The FIU source estimated that the gang is involved in illicit operations worth over $240 million a year globally, a figure similar to that calculated by OCCRP and partners.
At the center of OCCRP and partners’ investigation is the company Top Life Servicios SA de CV. It was created in December 2013 by suspected Romanian criminal, Adrian Constantin Tiugan, who evaded international arrest warrants for allegedly participating in an ATM skimming scheme in Italy and the Vatican.
Tiugan created Top Life in the booming Mexican tourist destination of Quintana Roo, using a falsified immigration permit.
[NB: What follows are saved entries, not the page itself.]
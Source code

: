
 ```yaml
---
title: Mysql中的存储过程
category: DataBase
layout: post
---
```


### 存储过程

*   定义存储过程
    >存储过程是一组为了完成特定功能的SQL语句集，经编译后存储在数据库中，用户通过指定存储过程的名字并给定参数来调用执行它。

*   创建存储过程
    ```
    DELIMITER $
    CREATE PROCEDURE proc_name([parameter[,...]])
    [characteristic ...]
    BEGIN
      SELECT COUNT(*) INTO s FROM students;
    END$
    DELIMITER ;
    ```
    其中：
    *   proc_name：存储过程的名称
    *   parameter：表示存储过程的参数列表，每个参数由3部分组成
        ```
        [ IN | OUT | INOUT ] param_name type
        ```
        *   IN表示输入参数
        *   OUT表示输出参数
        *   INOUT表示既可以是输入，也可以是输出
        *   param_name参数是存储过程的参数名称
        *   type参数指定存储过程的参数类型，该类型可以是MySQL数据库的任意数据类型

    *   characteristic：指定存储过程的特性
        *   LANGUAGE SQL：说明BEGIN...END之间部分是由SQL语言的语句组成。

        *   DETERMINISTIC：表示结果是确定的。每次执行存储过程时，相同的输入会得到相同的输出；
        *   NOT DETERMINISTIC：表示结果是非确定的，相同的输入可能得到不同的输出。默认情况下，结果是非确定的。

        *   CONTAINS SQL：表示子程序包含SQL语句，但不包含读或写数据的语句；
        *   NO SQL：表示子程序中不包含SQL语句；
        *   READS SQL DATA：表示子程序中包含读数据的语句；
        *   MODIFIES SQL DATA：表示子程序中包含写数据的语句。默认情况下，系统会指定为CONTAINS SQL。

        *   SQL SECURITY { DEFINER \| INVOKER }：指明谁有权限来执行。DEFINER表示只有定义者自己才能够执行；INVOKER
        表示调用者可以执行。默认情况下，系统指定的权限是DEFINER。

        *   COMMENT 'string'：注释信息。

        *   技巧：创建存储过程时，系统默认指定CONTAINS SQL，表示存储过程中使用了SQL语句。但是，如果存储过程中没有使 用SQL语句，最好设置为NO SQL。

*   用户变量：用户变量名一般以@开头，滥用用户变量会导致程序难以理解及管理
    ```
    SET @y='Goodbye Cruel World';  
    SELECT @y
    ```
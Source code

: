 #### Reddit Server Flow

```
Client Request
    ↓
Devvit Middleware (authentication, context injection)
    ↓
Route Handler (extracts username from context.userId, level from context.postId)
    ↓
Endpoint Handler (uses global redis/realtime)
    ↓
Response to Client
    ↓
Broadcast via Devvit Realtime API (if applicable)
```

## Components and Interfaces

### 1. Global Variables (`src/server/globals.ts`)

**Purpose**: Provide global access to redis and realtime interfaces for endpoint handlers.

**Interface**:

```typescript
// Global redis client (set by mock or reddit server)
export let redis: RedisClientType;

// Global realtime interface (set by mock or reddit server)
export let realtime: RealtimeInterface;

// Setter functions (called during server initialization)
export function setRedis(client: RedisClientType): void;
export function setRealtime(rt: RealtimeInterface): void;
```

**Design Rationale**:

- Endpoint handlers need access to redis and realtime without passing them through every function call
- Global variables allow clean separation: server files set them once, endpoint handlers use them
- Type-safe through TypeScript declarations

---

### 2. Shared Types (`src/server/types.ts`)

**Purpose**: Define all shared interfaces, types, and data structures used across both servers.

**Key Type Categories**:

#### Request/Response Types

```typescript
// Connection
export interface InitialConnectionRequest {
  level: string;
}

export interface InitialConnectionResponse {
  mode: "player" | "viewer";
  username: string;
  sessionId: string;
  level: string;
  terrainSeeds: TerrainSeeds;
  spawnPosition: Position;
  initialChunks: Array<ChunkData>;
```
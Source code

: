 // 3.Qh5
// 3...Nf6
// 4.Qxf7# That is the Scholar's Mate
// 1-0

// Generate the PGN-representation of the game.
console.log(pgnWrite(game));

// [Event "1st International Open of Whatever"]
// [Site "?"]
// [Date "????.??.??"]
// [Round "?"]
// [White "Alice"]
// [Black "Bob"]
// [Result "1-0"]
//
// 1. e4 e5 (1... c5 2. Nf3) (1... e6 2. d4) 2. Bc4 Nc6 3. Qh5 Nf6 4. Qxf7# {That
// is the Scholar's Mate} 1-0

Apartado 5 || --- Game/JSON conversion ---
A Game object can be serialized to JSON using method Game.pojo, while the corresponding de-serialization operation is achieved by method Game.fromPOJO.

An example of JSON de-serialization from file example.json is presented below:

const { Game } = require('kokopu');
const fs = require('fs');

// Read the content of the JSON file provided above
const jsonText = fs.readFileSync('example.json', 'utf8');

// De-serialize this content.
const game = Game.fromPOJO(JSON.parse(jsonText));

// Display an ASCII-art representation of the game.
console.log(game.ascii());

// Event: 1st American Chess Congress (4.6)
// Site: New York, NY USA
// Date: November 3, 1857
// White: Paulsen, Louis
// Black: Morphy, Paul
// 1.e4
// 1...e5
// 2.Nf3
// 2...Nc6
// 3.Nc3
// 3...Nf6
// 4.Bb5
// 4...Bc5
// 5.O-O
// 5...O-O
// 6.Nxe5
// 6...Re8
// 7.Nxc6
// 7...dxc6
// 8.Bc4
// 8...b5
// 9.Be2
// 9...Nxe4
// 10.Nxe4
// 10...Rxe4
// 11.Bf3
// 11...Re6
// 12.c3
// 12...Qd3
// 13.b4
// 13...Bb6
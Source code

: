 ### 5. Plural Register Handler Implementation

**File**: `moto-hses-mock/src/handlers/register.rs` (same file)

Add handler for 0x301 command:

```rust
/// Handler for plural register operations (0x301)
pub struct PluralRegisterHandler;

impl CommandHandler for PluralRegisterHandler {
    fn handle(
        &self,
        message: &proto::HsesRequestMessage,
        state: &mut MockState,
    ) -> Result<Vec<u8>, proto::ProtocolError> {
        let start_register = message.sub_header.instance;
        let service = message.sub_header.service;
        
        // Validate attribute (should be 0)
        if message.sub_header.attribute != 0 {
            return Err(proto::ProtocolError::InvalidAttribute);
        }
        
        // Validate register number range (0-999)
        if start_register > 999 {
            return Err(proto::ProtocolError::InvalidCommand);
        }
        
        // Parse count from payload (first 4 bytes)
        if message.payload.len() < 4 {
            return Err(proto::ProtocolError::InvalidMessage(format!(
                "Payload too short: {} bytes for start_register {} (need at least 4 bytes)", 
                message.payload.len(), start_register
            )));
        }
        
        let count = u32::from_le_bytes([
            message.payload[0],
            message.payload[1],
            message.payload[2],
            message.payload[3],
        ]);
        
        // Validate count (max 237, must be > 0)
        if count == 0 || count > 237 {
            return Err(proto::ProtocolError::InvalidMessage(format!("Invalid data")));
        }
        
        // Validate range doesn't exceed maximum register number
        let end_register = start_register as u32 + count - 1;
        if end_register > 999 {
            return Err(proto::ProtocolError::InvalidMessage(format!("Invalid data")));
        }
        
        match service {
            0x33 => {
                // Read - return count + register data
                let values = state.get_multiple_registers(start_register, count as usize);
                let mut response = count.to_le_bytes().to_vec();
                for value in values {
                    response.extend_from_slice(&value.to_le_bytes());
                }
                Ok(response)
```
On March 1, 2014, the company signed a contract with an unwitting Banco Multiva to install ATMs which it had corrupted along the Yucatan Peninsula and the Mexican Pacific, according to the investigation.
The Riviera Maya gang is thought to use devices called “skimmers,” which are installed inside the ATM and are used to read the magnetic stripe on bank cards. Meanwhile, a small camera records the user’s PIN code as they enter it. Armed with this information, criminals can clone the victim's card and use it for purchases or to withdraw cash.
Between 2014 and 2019, the criminal organization, whose activity spread across three continents, allegedly looted some US$ 1.2 billion from the compromised ATMs that it installed in various Mexican cities, according to documents from the journalistic investigation and interviews with dozens of sources.
The FIU confirmed that the exchange of information between Mexican agencies and the FBI made possible the identification of the Romanian and Mexican organization, which had established its operations’ headquarters in Cancun, Quintana Roo, along with other destinations popular with foreign tourists such as the Riviera Nayarit, Los Cabos and Puerto Vallarta, all on the Pacific Coast.
The leader of the Riviera Maya gang has been in the crosshairs of the Mexican authorities since March 2019, when the Attorney General's Office began an investigation into the crime of illegally carrying a firearm permitted only for the exclusive use of armed forces.
Mexican police have yet to make public the other reasons why Tudor and its partners are being investigated. Sources did not respond to whether there are arrest warrants against the gang members.